Apart from the fact that in this way the world of the press, instead of being a bond uniting the nation, would be a sure means of dividing it, that the difference between the estates would thus be fixed intellectually, and the history of literature would sink to the level of the natural history of the particular intelligent breeds of animals; apart from the disputes over the dividing lines between them and conflicts which could neither be settled nor avoided; apart from the fact that lack of talent and narrow-mindedness would become a law for the press, for the particular can be seen intellectually and freely only in connection with the whole and therefore not in separation from it — apart from all this, since reading is as important as writing, there would have to be authorised and unauthorised readers, a consequence which was drawn in Egypt, where the priests, the authorised authors, were at the same time the sole authorised readers. And it is highly expedient that only the authorised authors should be given authority to buy and read their own works.
What inconsistency If privilege prevails, the government has every right to maintain that it is the sole authorised author as regards what it does or does not do. For if you consider yourself authorised as a citizen to write not only about your particular estate, but about what is most general, viz., the state, should not other mortals, whom you wish to exclude, be authorised as human beings to pass judgment on a very particular matter, viz., your authority and your writings?
The result would be the comical contradiction that the authorised author might write without censorship about the state, but the unauthorised author might write about the authorised author only by permission of the censorship.
Freedom of the press will certainly not be achieved by a crowd of official writers being recruited by you from your ranks.

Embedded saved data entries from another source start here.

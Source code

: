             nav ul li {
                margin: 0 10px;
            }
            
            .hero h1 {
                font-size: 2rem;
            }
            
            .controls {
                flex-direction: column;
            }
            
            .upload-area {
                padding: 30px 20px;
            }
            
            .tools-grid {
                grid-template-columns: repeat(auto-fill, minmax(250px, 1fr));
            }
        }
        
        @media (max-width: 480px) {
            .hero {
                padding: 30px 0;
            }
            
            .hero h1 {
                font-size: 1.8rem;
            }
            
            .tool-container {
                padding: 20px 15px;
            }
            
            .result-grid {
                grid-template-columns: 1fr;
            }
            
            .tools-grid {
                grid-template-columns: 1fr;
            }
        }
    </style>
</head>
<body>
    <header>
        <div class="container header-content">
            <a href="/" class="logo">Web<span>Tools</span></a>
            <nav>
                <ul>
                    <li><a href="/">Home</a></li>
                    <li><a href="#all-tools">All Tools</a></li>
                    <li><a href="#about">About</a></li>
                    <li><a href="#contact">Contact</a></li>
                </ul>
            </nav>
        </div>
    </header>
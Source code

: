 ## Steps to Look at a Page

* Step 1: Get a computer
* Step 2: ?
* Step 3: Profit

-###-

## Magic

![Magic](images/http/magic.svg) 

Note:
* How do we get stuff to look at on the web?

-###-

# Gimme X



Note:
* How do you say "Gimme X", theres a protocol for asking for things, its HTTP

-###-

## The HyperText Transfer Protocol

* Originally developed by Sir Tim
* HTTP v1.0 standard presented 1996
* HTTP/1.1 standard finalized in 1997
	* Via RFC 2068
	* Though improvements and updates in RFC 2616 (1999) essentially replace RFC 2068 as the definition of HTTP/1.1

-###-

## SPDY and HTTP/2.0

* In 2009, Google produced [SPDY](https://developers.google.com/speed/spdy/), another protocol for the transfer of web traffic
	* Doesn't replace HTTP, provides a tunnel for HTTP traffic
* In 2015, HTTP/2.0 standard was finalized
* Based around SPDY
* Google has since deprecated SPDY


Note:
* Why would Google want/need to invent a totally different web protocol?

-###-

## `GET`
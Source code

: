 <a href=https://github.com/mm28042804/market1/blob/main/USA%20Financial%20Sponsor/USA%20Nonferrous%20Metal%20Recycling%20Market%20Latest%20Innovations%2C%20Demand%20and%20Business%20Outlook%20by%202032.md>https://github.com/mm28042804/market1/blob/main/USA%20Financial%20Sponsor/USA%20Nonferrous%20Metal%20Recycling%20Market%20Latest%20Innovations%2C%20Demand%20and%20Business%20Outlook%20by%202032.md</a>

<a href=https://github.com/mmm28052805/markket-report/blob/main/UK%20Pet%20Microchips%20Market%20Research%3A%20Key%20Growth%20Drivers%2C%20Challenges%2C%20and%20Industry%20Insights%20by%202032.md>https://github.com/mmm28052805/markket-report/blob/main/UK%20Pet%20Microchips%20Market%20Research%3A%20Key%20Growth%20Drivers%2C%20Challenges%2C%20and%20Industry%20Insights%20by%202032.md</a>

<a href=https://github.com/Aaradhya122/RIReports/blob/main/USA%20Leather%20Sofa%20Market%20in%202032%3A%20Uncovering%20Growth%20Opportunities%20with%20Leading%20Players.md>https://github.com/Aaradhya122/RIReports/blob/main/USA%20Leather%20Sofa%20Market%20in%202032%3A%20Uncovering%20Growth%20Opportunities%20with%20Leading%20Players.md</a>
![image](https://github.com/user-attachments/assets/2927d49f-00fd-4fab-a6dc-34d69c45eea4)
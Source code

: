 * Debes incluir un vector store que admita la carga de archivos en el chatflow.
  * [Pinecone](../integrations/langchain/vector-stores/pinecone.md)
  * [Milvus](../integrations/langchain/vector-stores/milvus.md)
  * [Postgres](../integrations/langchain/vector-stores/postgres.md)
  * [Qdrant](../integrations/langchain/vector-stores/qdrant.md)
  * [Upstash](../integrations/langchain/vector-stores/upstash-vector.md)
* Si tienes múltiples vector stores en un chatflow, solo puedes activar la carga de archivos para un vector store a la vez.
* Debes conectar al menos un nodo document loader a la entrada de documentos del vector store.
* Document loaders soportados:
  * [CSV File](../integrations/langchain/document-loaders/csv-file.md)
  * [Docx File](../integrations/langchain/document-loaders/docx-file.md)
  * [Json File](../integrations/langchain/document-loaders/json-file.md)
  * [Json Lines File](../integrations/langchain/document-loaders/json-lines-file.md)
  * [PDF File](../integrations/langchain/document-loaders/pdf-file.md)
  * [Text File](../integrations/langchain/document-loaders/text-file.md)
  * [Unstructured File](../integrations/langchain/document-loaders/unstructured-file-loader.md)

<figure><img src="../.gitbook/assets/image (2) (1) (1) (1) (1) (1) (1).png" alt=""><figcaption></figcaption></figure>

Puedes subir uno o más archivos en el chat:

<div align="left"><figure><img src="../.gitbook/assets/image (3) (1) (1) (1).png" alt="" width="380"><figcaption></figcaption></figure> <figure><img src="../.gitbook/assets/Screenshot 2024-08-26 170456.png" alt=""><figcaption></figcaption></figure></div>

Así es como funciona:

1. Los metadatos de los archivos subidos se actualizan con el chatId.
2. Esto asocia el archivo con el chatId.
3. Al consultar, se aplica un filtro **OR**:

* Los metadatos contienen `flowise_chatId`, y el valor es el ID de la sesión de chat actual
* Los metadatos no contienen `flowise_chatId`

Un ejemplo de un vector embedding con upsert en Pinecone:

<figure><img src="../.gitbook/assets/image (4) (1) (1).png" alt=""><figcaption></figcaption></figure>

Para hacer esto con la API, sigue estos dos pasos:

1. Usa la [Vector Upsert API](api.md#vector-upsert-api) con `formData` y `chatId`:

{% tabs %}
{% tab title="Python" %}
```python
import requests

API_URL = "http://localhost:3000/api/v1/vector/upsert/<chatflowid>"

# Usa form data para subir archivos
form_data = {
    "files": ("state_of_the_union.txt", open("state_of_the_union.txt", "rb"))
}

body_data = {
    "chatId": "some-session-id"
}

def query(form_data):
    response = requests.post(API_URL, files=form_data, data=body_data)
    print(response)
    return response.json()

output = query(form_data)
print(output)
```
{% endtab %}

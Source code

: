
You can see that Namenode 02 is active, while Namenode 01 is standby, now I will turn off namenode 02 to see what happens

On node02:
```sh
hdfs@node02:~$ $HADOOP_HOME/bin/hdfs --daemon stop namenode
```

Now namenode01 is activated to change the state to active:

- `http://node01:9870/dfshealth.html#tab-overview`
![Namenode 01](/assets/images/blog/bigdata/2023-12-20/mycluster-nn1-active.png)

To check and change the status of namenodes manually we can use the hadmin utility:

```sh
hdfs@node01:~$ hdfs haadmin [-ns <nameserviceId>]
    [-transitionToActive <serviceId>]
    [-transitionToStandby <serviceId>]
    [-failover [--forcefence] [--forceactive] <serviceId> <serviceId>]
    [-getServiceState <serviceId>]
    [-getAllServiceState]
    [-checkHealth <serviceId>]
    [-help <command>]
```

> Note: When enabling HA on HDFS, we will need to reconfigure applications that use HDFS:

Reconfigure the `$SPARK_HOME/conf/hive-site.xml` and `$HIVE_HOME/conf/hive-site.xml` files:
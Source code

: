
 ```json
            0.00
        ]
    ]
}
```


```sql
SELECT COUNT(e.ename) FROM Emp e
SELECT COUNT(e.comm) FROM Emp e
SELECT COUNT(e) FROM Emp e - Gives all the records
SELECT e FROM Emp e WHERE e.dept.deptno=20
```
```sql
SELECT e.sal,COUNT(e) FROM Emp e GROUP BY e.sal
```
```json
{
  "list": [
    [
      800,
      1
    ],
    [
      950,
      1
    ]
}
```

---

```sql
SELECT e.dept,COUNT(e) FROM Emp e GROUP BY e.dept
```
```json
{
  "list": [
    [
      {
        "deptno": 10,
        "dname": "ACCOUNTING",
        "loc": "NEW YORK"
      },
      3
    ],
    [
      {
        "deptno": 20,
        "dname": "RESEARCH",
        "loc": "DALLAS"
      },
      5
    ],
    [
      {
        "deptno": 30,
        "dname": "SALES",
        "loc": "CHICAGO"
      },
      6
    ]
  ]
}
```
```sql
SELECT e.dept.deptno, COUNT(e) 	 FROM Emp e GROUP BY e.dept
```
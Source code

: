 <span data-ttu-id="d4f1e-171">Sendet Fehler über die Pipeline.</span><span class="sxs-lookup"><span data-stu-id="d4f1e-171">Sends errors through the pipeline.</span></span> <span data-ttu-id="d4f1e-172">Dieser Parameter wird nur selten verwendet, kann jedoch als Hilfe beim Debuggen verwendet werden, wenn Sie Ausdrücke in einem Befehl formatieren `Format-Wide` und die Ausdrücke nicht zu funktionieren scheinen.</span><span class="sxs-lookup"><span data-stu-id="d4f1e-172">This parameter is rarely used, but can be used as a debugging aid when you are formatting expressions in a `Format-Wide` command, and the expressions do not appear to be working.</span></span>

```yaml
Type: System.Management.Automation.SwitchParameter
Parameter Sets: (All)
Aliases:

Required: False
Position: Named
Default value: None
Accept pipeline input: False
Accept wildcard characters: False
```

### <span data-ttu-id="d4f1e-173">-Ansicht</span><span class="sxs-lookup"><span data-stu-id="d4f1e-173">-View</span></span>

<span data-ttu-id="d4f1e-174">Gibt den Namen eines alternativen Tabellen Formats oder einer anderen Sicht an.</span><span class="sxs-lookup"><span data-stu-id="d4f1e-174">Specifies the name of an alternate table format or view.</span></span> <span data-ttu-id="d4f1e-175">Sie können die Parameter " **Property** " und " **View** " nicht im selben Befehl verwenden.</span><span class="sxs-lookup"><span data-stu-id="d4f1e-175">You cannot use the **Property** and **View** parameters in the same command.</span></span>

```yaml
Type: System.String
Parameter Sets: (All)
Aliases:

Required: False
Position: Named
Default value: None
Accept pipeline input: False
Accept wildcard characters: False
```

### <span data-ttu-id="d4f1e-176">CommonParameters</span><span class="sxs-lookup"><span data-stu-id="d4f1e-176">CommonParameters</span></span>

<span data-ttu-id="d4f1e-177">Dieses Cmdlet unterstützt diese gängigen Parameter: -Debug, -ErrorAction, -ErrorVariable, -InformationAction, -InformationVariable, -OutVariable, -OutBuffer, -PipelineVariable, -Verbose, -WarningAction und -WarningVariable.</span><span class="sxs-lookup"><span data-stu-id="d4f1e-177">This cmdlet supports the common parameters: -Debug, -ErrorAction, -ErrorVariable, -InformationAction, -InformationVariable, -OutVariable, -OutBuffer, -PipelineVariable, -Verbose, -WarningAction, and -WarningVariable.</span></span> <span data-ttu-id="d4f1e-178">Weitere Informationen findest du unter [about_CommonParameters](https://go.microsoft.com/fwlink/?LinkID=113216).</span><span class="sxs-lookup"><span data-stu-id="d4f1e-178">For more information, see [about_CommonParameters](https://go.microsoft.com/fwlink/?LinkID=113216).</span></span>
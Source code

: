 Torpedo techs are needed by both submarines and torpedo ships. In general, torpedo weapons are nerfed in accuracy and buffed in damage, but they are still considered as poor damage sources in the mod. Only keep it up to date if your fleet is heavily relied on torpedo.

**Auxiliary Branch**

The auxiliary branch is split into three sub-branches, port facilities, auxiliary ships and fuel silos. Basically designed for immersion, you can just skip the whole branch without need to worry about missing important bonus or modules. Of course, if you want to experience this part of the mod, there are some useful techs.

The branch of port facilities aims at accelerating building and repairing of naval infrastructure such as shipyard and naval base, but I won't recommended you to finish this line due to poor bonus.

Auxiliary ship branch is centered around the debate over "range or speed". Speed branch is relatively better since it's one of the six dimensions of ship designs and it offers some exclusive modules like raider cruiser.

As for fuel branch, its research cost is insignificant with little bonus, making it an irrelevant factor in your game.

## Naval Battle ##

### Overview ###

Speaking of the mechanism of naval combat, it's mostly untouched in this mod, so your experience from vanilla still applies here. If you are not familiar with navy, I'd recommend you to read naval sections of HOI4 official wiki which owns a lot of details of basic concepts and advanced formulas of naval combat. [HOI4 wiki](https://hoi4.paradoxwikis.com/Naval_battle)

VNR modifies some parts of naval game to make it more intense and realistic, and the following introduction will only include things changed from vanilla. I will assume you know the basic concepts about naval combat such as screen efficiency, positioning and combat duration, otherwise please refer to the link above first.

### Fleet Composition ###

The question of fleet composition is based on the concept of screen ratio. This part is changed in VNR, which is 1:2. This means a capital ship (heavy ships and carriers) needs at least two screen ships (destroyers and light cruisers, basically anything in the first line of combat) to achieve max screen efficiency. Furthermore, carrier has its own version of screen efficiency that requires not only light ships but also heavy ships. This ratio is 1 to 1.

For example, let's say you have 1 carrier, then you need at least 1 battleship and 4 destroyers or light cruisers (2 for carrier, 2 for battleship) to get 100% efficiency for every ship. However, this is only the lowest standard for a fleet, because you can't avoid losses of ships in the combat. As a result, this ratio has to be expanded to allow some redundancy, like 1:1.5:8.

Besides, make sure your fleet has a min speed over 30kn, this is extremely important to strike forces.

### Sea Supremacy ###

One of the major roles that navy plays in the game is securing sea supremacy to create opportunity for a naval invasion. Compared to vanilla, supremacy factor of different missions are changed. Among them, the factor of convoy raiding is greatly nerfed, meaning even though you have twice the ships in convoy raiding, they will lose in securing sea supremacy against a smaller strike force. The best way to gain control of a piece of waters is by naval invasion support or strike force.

The authorised authors would be the official authors, the struggle between censorship and freedom of the press would be converted into a struggle between authorised and unauthorised writers.
Hence a member of the fourth estate correctly replies to this:
"If some restriction on the press must still exist, let it be equal for all parties, that is, that in this respect no one class of citizens is allowed more rights than another".
The censorship holds us all in subjection, just as under a despotic regime all are equal, if not in value, then in absence of value; that kind of freedom of the press seeks to introduce oligarchy in the sphere of intellectual life. The censorship declares that an author is at most inconvenient, unsuitable within the bounds of its realm. That kind of freedom of the press claims to anticipate world history, to know in advance the voice of the people, which hitherto has been the sole judge as to which writer has "authority" and which is "without authority". Whereas Solon did not venture to judge a man until after his life was over, after his death, this view presumes to judge a writer even before his birth.
The press is the most general way by which individuals can communicate their intellectual being. It knows no respect for persons, but only respect for intelligence. Do you want ability for intellectual communication to be determined officially by special external signs? What I cannot be for others, I am not and cannot be for myself. If I am not allowed to be a spiritual force for others, then I have no right to be a spiritual force for myself; and do you want to give certain individuals the privilege of being spiritual forces? just as everyone learns to read and write, so everyone must have the right to read and write.
For whom, then, is the division of writers into "authorised" and "unauthorised" intended? Obviously not for the truly authorised, for they can make their influence felt without that. Is it therefore for the "unauthorised" who want to protect themselves and impress others by means of an external privilege?
Moreover, this palliative does not even make a press law unnecessary, for, as a speaker from the peasant estate remarks:
"Cannot a privileged person, too, exceed his authority and be liable to punishment? Therefore, in any case, a press law would be necessary, with the result that one would encounter the same difficulties as with a general law on the press."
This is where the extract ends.